------ Provided data

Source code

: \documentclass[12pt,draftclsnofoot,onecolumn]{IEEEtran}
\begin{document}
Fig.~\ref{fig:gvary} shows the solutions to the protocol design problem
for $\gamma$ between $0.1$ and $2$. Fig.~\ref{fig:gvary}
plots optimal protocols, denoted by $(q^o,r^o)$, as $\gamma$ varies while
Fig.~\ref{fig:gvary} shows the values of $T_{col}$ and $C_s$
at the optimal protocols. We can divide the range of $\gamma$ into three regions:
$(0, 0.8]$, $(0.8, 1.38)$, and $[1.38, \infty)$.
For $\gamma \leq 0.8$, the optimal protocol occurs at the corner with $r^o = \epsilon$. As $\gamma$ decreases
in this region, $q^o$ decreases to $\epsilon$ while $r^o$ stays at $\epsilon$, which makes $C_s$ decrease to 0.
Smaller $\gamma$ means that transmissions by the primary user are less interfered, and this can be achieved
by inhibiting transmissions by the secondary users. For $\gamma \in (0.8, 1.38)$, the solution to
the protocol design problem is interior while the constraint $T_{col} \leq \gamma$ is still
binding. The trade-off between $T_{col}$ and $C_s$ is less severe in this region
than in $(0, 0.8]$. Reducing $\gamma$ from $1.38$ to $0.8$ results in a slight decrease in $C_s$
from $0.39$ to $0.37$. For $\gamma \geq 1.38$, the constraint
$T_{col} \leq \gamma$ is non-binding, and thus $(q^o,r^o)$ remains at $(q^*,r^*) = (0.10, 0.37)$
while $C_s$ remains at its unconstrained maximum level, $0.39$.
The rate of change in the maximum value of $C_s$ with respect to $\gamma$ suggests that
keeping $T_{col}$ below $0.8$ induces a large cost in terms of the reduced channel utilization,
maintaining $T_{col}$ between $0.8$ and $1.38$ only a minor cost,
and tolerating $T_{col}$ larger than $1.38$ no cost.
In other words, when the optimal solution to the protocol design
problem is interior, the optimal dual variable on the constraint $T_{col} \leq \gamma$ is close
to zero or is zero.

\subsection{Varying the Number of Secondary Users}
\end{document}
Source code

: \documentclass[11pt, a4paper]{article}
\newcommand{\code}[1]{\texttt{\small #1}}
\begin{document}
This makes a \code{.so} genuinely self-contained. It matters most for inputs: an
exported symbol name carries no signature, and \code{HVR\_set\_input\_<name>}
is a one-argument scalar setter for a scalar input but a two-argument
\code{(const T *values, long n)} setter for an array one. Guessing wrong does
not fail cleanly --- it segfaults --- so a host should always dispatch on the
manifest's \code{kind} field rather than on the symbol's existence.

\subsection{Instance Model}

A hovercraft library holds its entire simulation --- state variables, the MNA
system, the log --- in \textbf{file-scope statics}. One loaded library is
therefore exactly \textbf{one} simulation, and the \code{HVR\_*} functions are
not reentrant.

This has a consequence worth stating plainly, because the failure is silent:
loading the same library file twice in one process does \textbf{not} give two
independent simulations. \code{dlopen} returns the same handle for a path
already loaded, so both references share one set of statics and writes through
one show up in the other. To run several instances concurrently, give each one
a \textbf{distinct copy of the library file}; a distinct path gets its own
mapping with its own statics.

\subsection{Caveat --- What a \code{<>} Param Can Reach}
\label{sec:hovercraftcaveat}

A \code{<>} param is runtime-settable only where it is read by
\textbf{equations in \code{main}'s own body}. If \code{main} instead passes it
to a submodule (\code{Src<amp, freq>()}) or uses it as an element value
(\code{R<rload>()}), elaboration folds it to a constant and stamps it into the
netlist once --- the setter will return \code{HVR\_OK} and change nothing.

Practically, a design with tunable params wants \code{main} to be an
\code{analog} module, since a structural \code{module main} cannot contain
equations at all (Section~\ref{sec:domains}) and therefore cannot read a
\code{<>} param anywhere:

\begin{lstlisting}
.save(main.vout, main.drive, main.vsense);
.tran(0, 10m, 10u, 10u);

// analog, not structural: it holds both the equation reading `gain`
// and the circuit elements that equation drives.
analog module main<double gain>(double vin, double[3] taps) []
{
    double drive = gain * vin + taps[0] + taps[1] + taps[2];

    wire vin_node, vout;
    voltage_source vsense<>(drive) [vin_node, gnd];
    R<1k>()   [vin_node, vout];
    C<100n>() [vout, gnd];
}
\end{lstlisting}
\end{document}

------------

§ **Exercise instructions**
Set out the complete listing exactly as shown.

§ **The completed task**
Source code

: \documentclass[12pt,draftclsnofoot,onecolumn]{IEEEtran}
\begin{document}
Fig.~\ref{fig:gvary} shows the solutions to the protocol design problem
for $\gamma$ between $0.1$ and $2$. Fig.~\ref{fig:gvary}
plots optimal protocols, denoted by $(q^o,r^o)$, as $\gamma$ varies while
Fig.~\ref{fig:gvary} shows the values of $T_{col}$ and $C_s$
at the optimal protocols. We can divide the range of $\gamma$ into three regions:
$(0, 0.8]$, $(0.8, 1.38)$, and $[1.38, \infty)$.
For $\gamma \leq 0.8$, the optimal protocol occurs at the corner with $r^o = \epsilon$. As $\gamma$ decreases
in this region, $q^o$ decreases to $\epsilon$ while $r^o$ stays at $\epsilon$, which makes $C_s$ decrease to 0.
Smaller $\gamma$ means that transmissions by the primary user are less interfered, and this can be achieved
by inhibiting transmissions by the secondary users. For $\gamma \in (0.8, 1.38)$, the solution to
the protocol design problem is interior while the constraint $T_{col} \leq \gamma$ is still
binding. The trade-off between $T_{col}$ and $C_s$ is less severe in this region
than in $(0, 0.8]$. Reducing $\gamma$ from $1.38$ to $0.8$ results in a slight decrease in $C_s$
from $0.39$ to $0.37$. For $\gamma \geq 1.38$, the constraint
$T_{col} \leq \gamma$ is non-binding, and thus $(q^o,r^o)$ remains at $(q^*,r^*) = (0.10, 0.37)$
while $C_s$ remains at its unconstrained maximum level, $0.39$.
The rate of change in the maximum value of $C_s$ with respect to $\gamma$ suggests that
keeping $T_{col}$ below $0.8$ induces a large cost in terms of the reduced channel utilization,
maintaining $T_{col}$ between $0.8$ and $1.38$ only a minor cost,
and tolerating $T_{col}$ larger than $1.38$ no cost.
In other words, when the optimal solution to the protocol design
problem is interior, the optimal dual variable on the constraint $T_{col} \leq \gamma$ is close
to zero or is zero.

\subsection{Varying the Number of Secondary Users}
\end{document}
Source code

: \documentclass[11pt, a4paper]{article}
\newcommand{\code}[1]{\texttt{\small #1}}
\begin{document}
This makes a \code{.so} genuinely self-contained. It matters most for inputs: an
exported symbol name carries no signature, and \code{HVR\_set\_input\_<name>}
is a one-argument scalar setter for a scalar input but a two-argument
\code{(const T *values, long n)} setter for an array one. Guessing wrong does
not fail cleanly --- it segfaults --- so a host should always dispatch on the
manifest's \code{kind} field rather than on the symbol's existence.

\subsection{Instance Model}

A hovercraft library holds its entire simulation --- state variables, the MNA
system, the log --- in \textbf{file-scope statics}. One loaded library is
therefore exactly \textbf{one} simulation, and the \code{HVR\_*} functions are
not reentrant.

This has a consequence worth stating plainly, because the failure is silent:
loading the same library file twice in one process does \textbf{not} give two
independent simulations. \code{dlopen} returns the same handle for a path
already loaded, so both references share one set of statics and writes through
one show up in the other. To run several instances concurrently, give each one
a \textbf{distinct copy of the library file}; a distinct path gets its own
mapping with its own statics.

\subsection{Caveat --- What a \code{<>} Param Can Reach}
\label{sec:hovercraftcaveat}

A \code{<>} param is runtime-settable only where it is read by
\textbf{equations in \code{main}'s own body}. If \code{main} instead passes it
to a submodule (\code{Src<amp, freq>()}) or uses it as an element value
(\code{R<rload>()}), elaboration folds it to a constant and stamps it into the
netlist once --- the setter will return \code{HVR\_OK} and change nothing.

Practically, a design with tunable params wants \code{main} to be an
\code{analog} module, since a structural \code{module main} cannot contain
equations at all (Section~\ref{sec:domains}) and therefore cannot read a
\code{<>} param anywhere:

\begin{lstlisting}
.save(main.vout, main.drive, main.vsense);
.tran(0, 10m, 10u, 10u);

// analog, not structural: it holds both the equation reading `gain`
// and the circuit elements that equation drives.
analog module main<double gain>(double vin, double[3] taps) []
{
    double drive = gain * vin + taps[0] + taps[1] + taps[2];

    wire vin_node, vout;
    voltage_source vsense<>(drive) [vin_node, gnd];
    R<1k>()   [vin_node, vout];
    C<100n>() [vout, gnd];
}
\end{lstlisting}
\end{document}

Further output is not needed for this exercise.